WORK ORDER –
Go through the data underneath and report how many lines hold the string "skuttenkuler", giving only the number.

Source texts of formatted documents
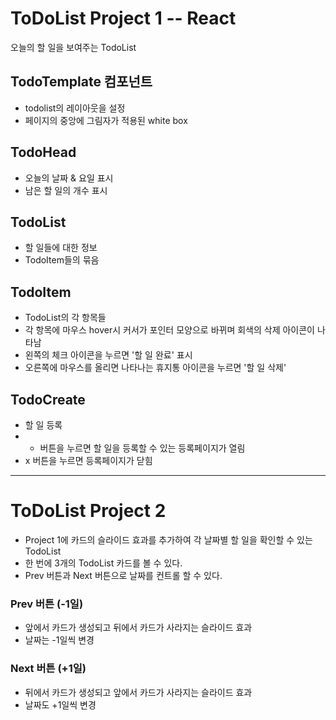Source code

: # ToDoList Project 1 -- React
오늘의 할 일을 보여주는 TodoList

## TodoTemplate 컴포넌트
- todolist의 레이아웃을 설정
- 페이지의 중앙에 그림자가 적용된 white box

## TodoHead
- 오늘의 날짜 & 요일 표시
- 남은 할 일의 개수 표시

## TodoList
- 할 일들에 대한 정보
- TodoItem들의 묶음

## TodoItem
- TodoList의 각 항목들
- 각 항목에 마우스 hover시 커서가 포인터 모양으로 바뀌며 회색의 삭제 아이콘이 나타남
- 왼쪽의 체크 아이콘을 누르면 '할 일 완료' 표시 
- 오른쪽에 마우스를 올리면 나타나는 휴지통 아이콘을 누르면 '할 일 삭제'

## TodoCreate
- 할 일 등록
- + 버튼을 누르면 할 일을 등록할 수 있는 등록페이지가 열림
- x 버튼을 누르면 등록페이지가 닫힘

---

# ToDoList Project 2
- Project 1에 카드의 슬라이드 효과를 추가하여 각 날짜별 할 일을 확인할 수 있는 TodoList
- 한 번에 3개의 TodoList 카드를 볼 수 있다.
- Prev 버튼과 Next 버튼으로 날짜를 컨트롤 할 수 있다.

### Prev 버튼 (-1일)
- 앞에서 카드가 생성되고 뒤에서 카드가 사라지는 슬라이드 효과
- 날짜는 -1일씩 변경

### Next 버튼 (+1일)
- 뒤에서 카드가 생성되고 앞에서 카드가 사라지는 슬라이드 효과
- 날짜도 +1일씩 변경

* * *

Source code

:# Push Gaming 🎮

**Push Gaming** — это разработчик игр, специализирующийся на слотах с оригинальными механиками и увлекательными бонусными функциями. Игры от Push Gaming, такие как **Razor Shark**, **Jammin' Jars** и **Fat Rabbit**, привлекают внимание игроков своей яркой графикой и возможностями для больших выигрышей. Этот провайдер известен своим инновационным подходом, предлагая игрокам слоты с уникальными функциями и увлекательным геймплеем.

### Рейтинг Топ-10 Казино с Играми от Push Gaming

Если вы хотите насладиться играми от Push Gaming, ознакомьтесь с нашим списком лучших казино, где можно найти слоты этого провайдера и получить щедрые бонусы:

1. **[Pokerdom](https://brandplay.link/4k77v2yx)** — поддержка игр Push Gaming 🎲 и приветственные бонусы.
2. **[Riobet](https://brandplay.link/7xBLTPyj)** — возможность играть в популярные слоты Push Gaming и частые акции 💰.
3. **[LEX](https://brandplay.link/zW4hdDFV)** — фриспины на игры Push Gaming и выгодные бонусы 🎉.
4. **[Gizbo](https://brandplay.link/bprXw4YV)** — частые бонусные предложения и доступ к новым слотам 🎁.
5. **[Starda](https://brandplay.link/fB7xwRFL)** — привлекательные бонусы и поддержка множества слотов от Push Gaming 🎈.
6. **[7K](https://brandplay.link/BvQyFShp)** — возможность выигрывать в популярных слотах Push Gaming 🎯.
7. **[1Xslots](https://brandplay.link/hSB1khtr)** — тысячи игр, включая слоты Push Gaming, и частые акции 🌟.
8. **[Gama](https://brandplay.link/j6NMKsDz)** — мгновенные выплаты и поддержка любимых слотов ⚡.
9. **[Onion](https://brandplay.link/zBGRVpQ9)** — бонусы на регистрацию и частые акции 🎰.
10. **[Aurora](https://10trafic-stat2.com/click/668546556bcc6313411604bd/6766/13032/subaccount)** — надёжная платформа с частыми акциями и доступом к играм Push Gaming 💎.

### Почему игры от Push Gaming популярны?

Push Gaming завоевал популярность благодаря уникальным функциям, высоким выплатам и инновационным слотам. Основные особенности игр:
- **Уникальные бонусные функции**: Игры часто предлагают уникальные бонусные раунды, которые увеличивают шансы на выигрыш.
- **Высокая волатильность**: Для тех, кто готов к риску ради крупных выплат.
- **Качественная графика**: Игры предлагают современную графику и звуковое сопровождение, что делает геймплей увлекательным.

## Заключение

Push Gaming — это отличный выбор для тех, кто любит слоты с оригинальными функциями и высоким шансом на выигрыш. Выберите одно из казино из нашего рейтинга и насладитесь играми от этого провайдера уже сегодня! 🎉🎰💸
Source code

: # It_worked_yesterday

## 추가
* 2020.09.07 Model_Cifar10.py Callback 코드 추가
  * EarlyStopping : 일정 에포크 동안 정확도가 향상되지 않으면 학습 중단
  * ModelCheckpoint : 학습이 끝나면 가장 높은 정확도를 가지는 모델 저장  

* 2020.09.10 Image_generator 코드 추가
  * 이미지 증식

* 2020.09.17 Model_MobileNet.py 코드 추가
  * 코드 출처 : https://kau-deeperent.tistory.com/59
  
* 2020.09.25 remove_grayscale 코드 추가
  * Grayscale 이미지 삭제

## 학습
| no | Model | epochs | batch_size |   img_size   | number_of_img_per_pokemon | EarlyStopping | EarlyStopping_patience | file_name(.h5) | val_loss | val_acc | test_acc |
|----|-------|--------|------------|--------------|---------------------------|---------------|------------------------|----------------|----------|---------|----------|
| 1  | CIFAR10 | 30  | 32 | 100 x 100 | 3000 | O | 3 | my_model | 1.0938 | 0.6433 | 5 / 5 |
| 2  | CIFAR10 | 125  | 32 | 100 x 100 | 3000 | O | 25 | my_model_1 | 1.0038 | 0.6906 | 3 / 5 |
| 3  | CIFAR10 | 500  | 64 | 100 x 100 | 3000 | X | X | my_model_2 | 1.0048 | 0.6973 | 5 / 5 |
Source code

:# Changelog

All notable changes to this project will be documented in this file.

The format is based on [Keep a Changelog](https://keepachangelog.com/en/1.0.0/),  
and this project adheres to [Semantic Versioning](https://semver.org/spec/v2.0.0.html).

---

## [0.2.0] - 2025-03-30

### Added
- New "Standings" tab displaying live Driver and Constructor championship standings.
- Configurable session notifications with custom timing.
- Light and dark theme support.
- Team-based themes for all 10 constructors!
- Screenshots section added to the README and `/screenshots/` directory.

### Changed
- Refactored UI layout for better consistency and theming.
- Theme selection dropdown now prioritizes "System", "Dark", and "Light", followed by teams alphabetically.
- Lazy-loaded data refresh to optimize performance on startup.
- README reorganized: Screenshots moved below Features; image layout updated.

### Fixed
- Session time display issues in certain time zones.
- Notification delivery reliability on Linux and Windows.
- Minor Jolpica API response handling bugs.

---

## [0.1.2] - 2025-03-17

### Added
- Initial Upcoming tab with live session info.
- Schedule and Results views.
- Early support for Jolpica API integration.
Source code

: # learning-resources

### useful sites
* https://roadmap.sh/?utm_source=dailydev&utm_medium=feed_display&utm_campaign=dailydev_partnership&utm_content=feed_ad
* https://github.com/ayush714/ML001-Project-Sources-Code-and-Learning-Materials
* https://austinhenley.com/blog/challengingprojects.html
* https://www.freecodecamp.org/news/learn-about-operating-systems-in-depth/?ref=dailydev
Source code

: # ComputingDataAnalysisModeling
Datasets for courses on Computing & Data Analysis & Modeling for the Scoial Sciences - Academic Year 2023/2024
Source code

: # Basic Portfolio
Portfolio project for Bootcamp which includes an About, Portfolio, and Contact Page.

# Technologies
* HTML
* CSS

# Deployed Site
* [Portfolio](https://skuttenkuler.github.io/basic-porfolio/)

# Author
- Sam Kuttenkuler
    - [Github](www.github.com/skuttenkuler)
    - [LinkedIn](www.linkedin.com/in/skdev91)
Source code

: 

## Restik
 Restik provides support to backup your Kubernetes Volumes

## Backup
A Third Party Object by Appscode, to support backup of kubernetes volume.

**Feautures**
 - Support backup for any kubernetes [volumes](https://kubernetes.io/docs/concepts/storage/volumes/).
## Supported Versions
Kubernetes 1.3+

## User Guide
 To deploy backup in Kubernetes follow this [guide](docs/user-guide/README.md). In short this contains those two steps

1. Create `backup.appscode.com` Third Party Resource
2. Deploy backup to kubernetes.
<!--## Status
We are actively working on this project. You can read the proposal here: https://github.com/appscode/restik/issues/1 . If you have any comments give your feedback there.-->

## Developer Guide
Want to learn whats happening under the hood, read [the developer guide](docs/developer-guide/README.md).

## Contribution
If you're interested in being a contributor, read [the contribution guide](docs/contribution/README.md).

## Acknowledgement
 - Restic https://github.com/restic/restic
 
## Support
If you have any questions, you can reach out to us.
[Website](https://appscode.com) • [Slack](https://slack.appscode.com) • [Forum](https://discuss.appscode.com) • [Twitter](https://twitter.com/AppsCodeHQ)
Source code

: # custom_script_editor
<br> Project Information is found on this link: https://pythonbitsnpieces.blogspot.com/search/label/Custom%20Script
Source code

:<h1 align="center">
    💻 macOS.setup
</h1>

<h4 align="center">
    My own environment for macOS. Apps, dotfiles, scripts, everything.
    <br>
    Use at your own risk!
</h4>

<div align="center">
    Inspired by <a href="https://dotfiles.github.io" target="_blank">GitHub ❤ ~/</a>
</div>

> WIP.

---

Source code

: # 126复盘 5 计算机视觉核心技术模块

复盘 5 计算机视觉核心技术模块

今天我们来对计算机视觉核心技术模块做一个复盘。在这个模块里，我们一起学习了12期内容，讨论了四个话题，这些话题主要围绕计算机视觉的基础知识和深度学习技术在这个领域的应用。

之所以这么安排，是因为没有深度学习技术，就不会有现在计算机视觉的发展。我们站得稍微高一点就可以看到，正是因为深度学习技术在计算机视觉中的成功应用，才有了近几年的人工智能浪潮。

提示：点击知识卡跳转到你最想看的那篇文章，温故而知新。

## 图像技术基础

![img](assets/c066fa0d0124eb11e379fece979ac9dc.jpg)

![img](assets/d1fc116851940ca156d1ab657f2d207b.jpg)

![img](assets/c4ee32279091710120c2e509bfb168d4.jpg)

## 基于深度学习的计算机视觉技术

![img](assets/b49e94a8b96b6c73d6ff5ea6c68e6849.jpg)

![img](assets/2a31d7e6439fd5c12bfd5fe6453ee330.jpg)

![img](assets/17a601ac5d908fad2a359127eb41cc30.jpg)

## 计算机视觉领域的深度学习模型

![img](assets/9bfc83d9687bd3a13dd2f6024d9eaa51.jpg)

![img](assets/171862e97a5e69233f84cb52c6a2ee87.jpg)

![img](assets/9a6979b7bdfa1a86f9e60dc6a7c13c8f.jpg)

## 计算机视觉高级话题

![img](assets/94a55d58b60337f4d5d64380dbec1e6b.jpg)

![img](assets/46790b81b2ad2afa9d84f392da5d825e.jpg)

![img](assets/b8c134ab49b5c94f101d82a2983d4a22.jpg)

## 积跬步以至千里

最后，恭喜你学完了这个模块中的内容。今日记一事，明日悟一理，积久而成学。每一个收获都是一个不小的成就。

SOLUTION FOR THIS EXERCISE –
2